Running a simple example on Marbec-GPU

Throughout this tutorial, you will find everything you need to run a Python or R script (displaying “Hello World <3”), along with additional tips and resources that will be helpful for other MARBEC-GPU tasks.

There are two main ways to run a program on Marbec-GPU. The first is to use a task submission script, the second is to use the session interactively. In this example, we will use the first method which is by far the most suitable and easily adaptable for more complex programs.

Note

When you want to run a more complex program, make sure your project works locally (on your personal computer). This means setting up your environment correctly and debugging your script locally. Once everything works successfully on your PC (even using only 1% of the dataset if you encounter computational constraints), you can then deploy your project on MARBEC-GPU.

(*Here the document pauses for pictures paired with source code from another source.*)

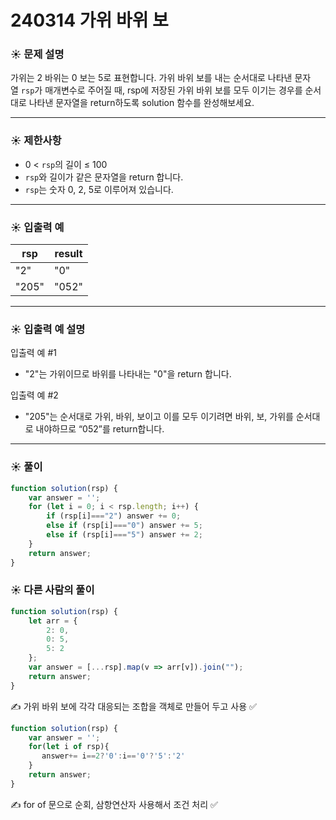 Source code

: # 240314 가위 바위 보

### ☀️ 문제 설명

가위는 2 바위는 0 보는 5로 표현합니다. 가위 바위 보를 내는 순서대로 나타낸 문자열 `rsp`가 매개변수로 주어질 때, rsp에 저장된 가위 바위 보를 모두 이기는 경우를 순서대로 나타낸 문자열을 return하도록 solution 함수를 완성해보세요.

---

### ☀️ **제한사항**

- 0 < `rsp`의 길이 ≤ 100
- `rsp`와 길이가 같은 문자열을 return 합니다.
- `rsp`는 숫자 0, 2, 5로 이루어져 있습니다.

---

### ☀️ **입출력 예**

| rsp | result |
| --- | --- |
| "2" | "0" |
| "205" | "052" |

---

### ☀️ **입출력 예 설명**

입출력 예 #1

- "2"는 가위이므로 바위를 나타내는 "0"을 return 합니다.

입출력 예 #2

- "205"는 순서대로 가위, 바위, 보이고 이를 모두 이기려면 바위, 보, 가위를 순서대로 내야하므로 “052”를 return합니다.

---

### ☀️ 풀이

```jsx
function solution(rsp) {
    var answer = '';
    for (let i = 0; i < rsp.length; i++) {
        if (rsp[i]==="2") answer += 0;
        else if (rsp[i]==="0") answer += 5;
        else if (rsp[i]==="5") answer += 2;
    }
    return answer;
}
```

### ☀️ 다른 사람의 풀이

```jsx
function solution(rsp) {
    let arr = {
        2: 0,
        0: 5,
        5: 2
    };
    var answer = [...rsp].map(v => arr[v]).join("");
    return answer;
}
```

✍️ 가위 바위 보에 각각 대응되는 조합을 객체로 만들어 두고 사용 ✅

```jsx
function solution(rsp) {
    var answer = '';
    for(let i of rsp){
       answer+= i==2?'0':i=='0'?'5':'2'
    }
    return answer;
}
```

✍️ for of 문으로 순회, 삼항연산자 사용해서 조건 처리 ✅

Start by creating a working directory in which the different files will be created. In bash command it would be :

cd ~  # go to the home directory
mkdir my_project  # create a folder for the project

Otherwise you can use the Jupyter interface to create a working directory with the icon framed in red below:

Then move to this directory ( cd my_project/ ).

Steps

There are three main steps to successfully submit a job for a task on Marbec-GPU:

1. Prepare the Python or R Script

Create a simple Python or R script that displays “Hello World <3”. Here is an example of a script:

print("Hello World <3")

Save this script in a file named main.py or main.R (depending on the desired language) in the working directory you created earlier.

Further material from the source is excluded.